* **What to work on**
Only the lines from the one containing "Angular-Material vs Bootstrap?" to the end of the entries should be written out, each exactly as it stands, both ends included.

Saved data entries:
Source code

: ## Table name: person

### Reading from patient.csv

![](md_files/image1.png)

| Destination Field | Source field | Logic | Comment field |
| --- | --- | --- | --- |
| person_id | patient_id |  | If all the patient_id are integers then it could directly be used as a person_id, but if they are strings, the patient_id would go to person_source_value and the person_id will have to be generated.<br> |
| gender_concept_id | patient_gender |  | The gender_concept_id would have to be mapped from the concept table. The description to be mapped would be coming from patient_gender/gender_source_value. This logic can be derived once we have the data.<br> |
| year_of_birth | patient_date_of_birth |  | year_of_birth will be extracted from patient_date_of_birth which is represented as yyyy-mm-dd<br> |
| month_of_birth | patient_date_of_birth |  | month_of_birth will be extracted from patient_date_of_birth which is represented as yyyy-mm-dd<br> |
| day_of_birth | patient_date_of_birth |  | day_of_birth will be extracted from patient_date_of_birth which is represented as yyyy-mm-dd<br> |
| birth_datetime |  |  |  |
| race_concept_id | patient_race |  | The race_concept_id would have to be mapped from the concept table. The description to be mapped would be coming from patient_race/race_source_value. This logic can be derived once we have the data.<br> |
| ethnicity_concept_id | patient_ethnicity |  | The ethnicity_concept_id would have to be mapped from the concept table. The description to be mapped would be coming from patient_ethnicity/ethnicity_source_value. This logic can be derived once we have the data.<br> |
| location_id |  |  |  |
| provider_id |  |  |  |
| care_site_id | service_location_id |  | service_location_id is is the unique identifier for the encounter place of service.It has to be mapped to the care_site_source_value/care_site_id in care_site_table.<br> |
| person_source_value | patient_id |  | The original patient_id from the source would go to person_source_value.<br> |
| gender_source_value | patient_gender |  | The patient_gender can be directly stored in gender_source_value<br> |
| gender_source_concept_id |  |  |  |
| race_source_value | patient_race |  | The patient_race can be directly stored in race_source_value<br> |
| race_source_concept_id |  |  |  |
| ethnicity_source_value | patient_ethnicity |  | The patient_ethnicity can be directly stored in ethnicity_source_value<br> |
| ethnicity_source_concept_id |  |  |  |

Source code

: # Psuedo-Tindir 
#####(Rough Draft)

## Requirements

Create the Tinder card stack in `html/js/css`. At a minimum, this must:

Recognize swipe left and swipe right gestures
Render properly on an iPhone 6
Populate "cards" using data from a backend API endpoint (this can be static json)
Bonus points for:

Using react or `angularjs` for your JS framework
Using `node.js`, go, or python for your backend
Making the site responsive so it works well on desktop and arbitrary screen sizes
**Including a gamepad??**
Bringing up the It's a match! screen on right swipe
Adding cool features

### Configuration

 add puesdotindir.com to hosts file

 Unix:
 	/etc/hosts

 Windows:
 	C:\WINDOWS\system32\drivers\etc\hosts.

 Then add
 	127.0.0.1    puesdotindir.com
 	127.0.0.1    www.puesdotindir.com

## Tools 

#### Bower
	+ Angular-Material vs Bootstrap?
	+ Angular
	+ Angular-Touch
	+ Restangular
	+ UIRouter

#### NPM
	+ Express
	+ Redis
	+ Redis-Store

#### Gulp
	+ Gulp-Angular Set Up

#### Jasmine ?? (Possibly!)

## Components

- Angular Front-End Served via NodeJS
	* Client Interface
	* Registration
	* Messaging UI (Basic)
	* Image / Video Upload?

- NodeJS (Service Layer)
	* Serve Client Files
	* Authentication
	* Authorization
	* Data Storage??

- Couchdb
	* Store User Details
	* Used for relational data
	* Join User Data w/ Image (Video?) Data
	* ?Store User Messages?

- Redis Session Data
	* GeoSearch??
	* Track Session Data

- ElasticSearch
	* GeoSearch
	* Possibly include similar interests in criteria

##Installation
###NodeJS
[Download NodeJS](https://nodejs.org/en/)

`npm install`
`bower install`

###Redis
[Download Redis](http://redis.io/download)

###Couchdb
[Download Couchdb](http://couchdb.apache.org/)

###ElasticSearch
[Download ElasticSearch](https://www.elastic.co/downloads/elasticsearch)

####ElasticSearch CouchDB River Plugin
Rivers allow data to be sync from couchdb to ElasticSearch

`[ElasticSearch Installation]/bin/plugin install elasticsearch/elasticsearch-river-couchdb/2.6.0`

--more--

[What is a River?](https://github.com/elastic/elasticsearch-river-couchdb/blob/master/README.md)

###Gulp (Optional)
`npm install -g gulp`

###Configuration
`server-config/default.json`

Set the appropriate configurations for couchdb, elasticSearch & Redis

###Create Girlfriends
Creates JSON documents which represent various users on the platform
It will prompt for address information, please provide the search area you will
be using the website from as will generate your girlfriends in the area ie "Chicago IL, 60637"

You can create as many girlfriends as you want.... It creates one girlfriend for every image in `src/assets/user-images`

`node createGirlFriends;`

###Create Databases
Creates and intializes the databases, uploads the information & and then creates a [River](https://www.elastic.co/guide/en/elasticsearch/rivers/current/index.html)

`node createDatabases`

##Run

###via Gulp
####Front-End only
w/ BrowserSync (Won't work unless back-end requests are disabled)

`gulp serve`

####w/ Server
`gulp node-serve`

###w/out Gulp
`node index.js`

* **Solution to this problem**
	+ Angular-Material vs Bootstrap?
	+ Angular
	+ Angular-Touch
	+ Restangular
	+ UIRouter

#### NPM
	+ Express
	+ Redis
	+ Redis-Store

#### Gulp
	+ Gulp-Angular Set Up

#### Jasmine ?? (Possibly!)

## Components

- Angular Front-End Served via NodeJS
	* Client Interface
	* Registration
	* Messaging UI (Basic)
	* Image / Video Upload?

- NodeJS (Service Layer)
	* Serve Client Files
	* Authentication
	* Authorization
	* Data Storage??

- Couchdb
	* Store User Details
	* Used for relational data
	* Join User Data w/ Image (Video?) Data
	* ?Store User Messages?

- Redis Session Data
	* GeoSearch??
	* Track Session Data

- ElasticSearch
	* GeoSearch
	* Possibly include similar interests in criteria

##Installation
###NodeJS
[Download NodeJS](https://nodejs.org/en/)

`npm install`
`bower install`

###Redis
[Download Redis](http://redis.io/download)

###Couchdb
[Download Couchdb](http://couchdb.apache.org/)

###ElasticSearch
[Download ElasticSearch](https://www.elastic.co/downloads/elasticsearch)

####ElasticSearch CouchDB River Plugin
Rivers allow data to be sync from couchdb to ElasticSearch

`[ElasticSearch Installation]/bin/plugin install elasticsearch/elasticsearch-river-couchdb/2.6.0`

--more--

[What is a River?](https://github.com/elastic/elasticsearch-river-couchdb/blob/master/README.md)

###Gulp (Optional)
`npm install -g gulp`

###Configuration
`server-config/default.json`

Set the appropriate configurations for couchdb, elasticSearch & Redis

###Create Girlfriends
Creates JSON documents which represent various users on the platform
It will prompt for address information, please provide the search area you will
be using the website from as will generate your girlfriends in the area ie "Chicago IL, 60637"

You can create as many girlfriends as you want.... It creates one girlfriend for every image in `src/assets/user-images`

`node createGirlFriends;`

###Create Databases
Creates and intializes the databases, uploads the information & and then creates a [River](https://www.elastic.co/guide/en/elasticsearch/rivers/current/index.html)

`node createDatabases`

##Run

###via Gulp
####Front-End only
w/ BrowserSync (Won't work unless back-end requests are disabled)

`gulp serve`

####w/ Server
`gulp node-serve`

###w/out Gulp
`node index.js`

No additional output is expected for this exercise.